As these movements grow, it’s clear that change is happening. If you’re interested in exploring these shifts, especially within religious institutions, check out the upcoming docuseries dropping this Easter Sunday. It will dive deep into the pressing need for institutional reform, highlighting the intersection of religious nonprofits and the modern world. The series will explore the ethical, financial, and leadership issues many faith-based organizations face today. For more information, visit The Religion Business.

Escaping One Cult, Joining Another? The Trap of Ideological Echo Chambers

When ‘Cult Recovery’ Looks a Lot Like a New Cult

I had a lot of different topics in mind for my final solo episode of Taste of Truth Tuesdays Season 3. For example, The Stress-Mitochondria Connection: How B vitamins, Taurine and Magnesium Fuel your Energy, A world without religion: Freedom or Fragmentation, How Emotional Trauma contributes to Chronic Pain or the Social Media Dilemma How to Break Free from the Digital Grip… But then, a new development landed right in my lap—one that perfectly encapsulates the concerning trends I’ve been observing in the deconstruction, ex-Christian, anti-MLM, and ex-cult communities.

My friend Brandie, who I had on in Season 2 for the episode From Serendipity to Scrutiny, recently blocked me. And why? Because I simply pushed back and asked questions. We’d had some private conversations in the DMs that had already raised red flags for me, but apparently, even the slightest bit of pushback was enough to get me cut off.
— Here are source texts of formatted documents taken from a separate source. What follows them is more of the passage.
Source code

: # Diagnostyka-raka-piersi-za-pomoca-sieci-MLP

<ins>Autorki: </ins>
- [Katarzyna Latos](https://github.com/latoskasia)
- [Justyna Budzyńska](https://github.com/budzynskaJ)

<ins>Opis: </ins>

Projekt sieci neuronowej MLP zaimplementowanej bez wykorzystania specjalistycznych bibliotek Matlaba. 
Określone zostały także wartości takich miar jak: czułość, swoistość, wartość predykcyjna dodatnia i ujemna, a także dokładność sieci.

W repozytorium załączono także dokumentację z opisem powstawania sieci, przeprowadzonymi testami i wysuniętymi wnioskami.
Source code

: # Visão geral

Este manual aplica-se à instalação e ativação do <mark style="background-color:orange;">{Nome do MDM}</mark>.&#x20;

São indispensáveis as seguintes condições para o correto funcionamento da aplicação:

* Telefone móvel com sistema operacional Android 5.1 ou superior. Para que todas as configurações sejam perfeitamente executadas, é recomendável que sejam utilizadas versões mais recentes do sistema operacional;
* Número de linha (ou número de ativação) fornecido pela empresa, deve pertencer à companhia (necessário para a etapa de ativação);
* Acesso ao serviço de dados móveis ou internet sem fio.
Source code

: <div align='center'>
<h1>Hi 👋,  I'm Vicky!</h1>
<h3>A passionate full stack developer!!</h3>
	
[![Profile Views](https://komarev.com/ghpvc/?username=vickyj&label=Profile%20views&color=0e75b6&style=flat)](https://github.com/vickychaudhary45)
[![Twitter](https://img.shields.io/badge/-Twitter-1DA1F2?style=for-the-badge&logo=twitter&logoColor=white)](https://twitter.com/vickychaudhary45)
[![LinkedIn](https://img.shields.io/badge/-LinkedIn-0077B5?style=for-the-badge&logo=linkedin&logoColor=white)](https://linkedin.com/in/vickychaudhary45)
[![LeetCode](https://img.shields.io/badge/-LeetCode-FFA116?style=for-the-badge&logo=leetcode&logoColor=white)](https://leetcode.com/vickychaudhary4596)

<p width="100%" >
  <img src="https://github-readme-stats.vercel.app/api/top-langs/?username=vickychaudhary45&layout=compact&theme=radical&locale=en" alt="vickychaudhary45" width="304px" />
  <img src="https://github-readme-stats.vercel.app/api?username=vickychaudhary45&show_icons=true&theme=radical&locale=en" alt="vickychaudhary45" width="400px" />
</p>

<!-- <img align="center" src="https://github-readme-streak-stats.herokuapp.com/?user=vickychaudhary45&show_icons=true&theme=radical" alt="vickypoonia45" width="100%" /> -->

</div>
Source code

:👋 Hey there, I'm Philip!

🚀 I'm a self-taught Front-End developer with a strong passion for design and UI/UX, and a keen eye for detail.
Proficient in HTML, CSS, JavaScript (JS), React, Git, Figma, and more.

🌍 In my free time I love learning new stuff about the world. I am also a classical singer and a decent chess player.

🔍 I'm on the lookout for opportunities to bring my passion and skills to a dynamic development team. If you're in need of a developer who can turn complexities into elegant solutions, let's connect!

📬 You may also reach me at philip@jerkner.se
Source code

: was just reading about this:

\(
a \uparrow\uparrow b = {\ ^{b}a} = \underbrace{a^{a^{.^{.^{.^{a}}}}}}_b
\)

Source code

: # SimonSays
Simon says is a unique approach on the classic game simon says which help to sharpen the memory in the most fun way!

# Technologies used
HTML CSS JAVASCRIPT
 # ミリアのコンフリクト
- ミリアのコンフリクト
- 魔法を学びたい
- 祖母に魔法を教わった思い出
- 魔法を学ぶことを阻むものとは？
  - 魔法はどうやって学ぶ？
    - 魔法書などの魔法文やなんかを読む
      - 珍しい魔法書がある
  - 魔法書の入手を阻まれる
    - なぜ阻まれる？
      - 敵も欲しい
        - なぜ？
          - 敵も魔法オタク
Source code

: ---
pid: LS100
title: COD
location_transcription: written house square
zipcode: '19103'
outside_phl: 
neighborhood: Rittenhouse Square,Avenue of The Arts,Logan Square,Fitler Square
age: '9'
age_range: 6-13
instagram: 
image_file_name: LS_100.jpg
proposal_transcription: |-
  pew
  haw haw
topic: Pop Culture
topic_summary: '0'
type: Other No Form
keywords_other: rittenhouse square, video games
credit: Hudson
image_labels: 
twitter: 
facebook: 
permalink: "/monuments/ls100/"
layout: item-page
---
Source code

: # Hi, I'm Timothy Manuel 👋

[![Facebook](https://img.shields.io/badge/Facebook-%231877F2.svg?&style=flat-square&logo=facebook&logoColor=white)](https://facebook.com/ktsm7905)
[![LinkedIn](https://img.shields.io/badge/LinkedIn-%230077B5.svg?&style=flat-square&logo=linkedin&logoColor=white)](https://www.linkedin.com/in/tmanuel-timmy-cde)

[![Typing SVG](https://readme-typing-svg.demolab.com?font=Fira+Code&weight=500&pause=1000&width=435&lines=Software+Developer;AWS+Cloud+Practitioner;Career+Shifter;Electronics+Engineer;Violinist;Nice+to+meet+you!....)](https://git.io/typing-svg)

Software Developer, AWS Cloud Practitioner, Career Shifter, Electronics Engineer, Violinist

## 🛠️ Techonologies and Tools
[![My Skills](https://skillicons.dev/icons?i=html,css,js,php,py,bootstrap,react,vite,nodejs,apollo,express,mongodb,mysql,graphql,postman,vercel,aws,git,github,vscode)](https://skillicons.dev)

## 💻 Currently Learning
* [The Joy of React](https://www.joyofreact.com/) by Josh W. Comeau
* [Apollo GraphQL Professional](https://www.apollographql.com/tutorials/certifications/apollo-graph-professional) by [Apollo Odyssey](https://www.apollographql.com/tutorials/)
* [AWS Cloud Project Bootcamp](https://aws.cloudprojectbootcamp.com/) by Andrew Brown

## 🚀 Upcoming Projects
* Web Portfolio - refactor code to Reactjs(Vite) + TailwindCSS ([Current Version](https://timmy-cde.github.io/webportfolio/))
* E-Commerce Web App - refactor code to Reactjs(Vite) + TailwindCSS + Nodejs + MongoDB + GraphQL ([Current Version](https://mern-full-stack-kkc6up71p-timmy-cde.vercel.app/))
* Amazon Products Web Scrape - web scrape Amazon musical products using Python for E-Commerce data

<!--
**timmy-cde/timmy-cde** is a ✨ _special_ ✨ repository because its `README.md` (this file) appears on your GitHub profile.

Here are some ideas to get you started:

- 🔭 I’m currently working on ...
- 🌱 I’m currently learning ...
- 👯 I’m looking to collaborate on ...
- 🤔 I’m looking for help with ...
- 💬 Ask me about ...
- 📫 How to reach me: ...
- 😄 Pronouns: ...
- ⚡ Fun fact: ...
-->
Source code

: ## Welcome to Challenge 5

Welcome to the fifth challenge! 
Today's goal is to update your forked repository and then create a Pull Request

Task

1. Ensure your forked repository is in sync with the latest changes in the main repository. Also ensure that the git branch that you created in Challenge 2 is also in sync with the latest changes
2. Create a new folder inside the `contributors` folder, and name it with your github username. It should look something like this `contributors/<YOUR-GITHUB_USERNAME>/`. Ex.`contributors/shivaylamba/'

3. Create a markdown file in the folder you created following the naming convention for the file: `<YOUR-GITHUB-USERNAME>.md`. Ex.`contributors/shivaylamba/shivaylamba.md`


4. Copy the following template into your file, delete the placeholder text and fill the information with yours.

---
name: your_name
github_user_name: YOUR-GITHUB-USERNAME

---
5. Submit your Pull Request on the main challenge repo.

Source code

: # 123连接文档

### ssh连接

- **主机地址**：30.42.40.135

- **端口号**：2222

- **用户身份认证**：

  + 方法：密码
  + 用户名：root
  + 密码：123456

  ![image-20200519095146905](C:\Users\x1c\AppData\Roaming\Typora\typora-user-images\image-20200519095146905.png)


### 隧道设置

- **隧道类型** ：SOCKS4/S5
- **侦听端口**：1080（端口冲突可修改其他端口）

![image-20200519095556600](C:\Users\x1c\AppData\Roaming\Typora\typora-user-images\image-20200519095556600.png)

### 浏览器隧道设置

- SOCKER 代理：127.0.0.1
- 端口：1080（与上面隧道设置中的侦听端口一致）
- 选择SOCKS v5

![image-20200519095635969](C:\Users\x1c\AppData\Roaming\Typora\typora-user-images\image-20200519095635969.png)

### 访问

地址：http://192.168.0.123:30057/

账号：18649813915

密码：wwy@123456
This isn’t just about one friendship—it’s about a much bigger pattern I’ve seen unfolding.

The Deconstruction Pipeline: When Leaving a High-Control Group Means Entering Another

One of the biggest ironies in the ExChristian circles is how quickly people flee high-control religious environments only to land in equally dogmatic ideological spaces. This isn’t a coincidence—it’s human nature. As Jonathan Haidt lays out in The Righteous Mind, our reasoning evolved more for argumentation than truth-seeking. We are wired for confirmation bias, and when we leave one belief system, we often replace it with another that feels equally absolute but now appears “rational” or “liberating.”

This is where figures like Steven Hassan and Janja Lalich come in (because this isn’t just about Brandie) self-proclaimed experts on cults who, ironically, exhibit the same control tactics they claim to expose. Hassan, a former Moonie turned cult deprogrammer, has made a career out of helping people escape authoritarian religious systems. But a deeper look at his work reveals an ideological bent (it’s hard to ignore). He frequently frames conservative or traditional religious beliefs as inherently cult-like while giving progressive or leftist movements a pass. He has called Trumpism a cult but is conspicuously silent on the high-control tactics within certain progressive activist spaces. His criteria for what constitute undue influence seem to shift depending on the political context, (BITE model) making his framework less about critical thinking and more about reinforcing his preferred ideological narrative. I did what Hassan won’t: use his own model to break down the mind control tactics of the extreme left.

Janja Lalich follows a similar pattern. A (supposedly) former Marxist-Leninist, she applies her cult analysis primarily to religious and right-wing groups while glossing over the coercive elements in the far-left spaces she once occupied (or still does). Her work is valuable in breaking down how high-demand groups operate, but she, too, appears to have blind spots when it comes to ideological echo chambers outside of the religious sphere. These represent a pattern rather than an isolated incident. Other platforms like (The New Evangelicals, Dr. Pete Enns (The Bible for Normal People), Eve was framed, Jesus Unfollower, Dr. Laura Anderson just to name a few.) highlight control tactics when they appear in traditional or conservative groups but fail to apply the same scrutiny to their own ideological circles.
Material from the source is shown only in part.